Rendered images with source text:

____

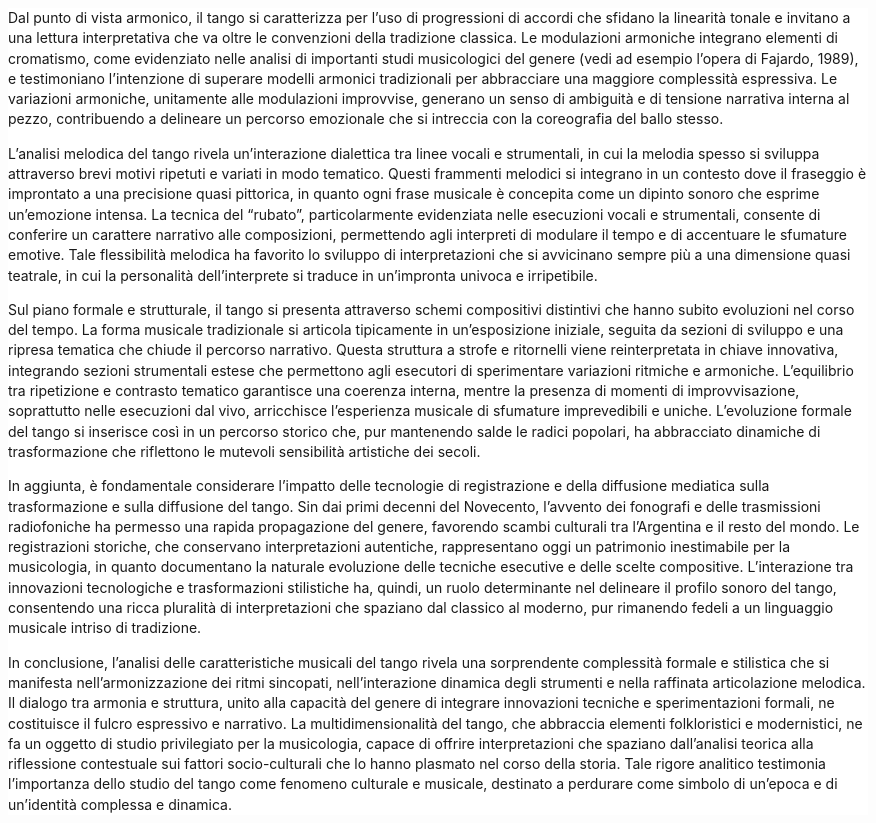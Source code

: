 Dal punto di vista armonico, il tango si caratterizza per l’uso di progressioni di accordi che
sfidano la linearità tonale e invitano a una lettura interpretativa che va oltre le convenzioni
della tradizione classica. Le modulazioni armoniche integrano elementi di cromatismo, come
evidenziato nelle analisi di importanti studi musicologici del genere (vedi ad esempio l’opera di
Fajardo, 1989), e testimoniano l’intenzione di superare modelli armonici tradizionali per
abbracciare una maggiore complessità espressiva. Le variazioni armoniche, unitamente alle
modulazioni improvvise, generano un senso di ambiguità e di tensione narrativa interna al pezzo,
contribuendo a delineare un percorso emozionale che si intreccia con la coreografia del ballo
stesso.

L’analisi melodica del tango rivela un’interazione dialettica tra linee vocali e strumentali, in cui
la melodia spesso si sviluppa attraverso brevi motivi ripetuti e variati in modo tematico. Questi
frammenti melodici si integrano in un contesto dove il fraseggio è improntato a una precisione quasi
pittorica, in quanto ogni frase musicale è concepita come un dipinto sonoro che esprime un’emozione
intensa. La tecnica del “rubato”, particolarmente evidenziata nelle esecuzioni vocali e strumentali,
consente di conferire un carattere narrativo alle composizioni, permettendo agli interpreti di
modulare il tempo e di accentuare le sfumature emotive. Tale flessibilità melodica ha favorito lo
sviluppo di interpretazioni che si avvicinano sempre più a una dimensione quasi teatrale, in cui la
personalità dell’interprete si traduce in un’impronta univoca e irripetibile.

Sul piano formale e strutturale, il tango si presenta attraverso schemi compositivi distintivi che
hanno subito evoluzioni nel corso del tempo. La forma musicale tradizionale si articola tipicamente
in un’esposizione iniziale, seguita da sezioni di sviluppo e una ripresa tematica che chiude il
percorso narrativo. Questa struttura a strofe e ritornelli viene reinterpretata in chiave
innovativa, integrando sezioni strumentali estese che permettono agli esecutori di sperimentare
variazioni ritmiche e armoniche. L’equilibrio tra ripetizione e contrasto tematico garantisce una
coerenza interna, mentre la presenza di momenti di improvvisazione, soprattutto nelle esecuzioni dal
vivo, arricchisce l’esperienza musicale di sfumature imprevedibili e uniche. L’evoluzione formale
del tango si inserisce così in un percorso storico che, pur mantenendo salde le radici popolari, ha
abbracciato dinamiche di trasformazione che riflettono le mutevoli sensibilità artistiche dei
secoli.

In aggiunta, è fondamentale considerare l’impatto delle tecnologie di registrazione e della
diffusione mediatica sulla trasformazione e sulla diffusione del tango. Sin dai primi decenni del
Novecento, l’avvento dei fonografi e delle trasmissioni radiofoniche ha permesso una rapida
propagazione del genere, favorendo scambi culturali tra l’Argentina e il resto del mondo. Le
registrazioni storiche, che conservano interpretazioni autentiche, rappresentano oggi un patrimonio
inestimabile per la musicologia, in quanto documentano la naturale evoluzione delle tecniche
esecutive e delle scelte compositive. L’interazione tra innovazioni tecnologiche e trasformazioni
stilistiche ha, quindi, un ruolo determinante nel delineare il profilo sonoro del tango, consentendo
una ricca pluralità di interpretazioni che spaziano dal classico al moderno, pur rimanendo fedeli a
un linguaggio musicale intriso di tradizione.

In conclusione, l’analisi delle caratteristiche musicali del tango rivela una sorprendente
complessità formale e stilistica che si manifesta nell’armonizzazione dei ritmi sincopati,
nell’interazione dinamica degli strumenti e nella raffinata articolazione melodica. Il dialogo tra
armonia e struttura, unito alla capacità del genere di integrare innovazioni tecniche e
sperimentazioni formali, ne costituisce il fulcro espressivo e narrativo. La multidimensionalità del
tango, che abbraccia elementi folkloristici e modernistici, ne fa un oggetto di studio privilegiato
per la musicologia, capace di offrire interpretazioni che spaziano dall’analisi teorica alla
riflessione contestuale sui fattori socio-culturali che lo hanno plasmato nel corso della storia.
Tale rigore analitico testimonia l’importanza dello studio del tango come fenomeno culturale e
musicale, destinato a perdurare come simbolo di un’epoca e di un’identità complessa e dinamica.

____

The lines you return should be those above that contain the word "tecniche", every one of them.

> Solution to this problem
inestimabile per la musicologia, in quanto documentano la naturale evoluzione delle tecniche
armonia e struttura, unito alla capacità del genere di integrare innovazioni tecniche e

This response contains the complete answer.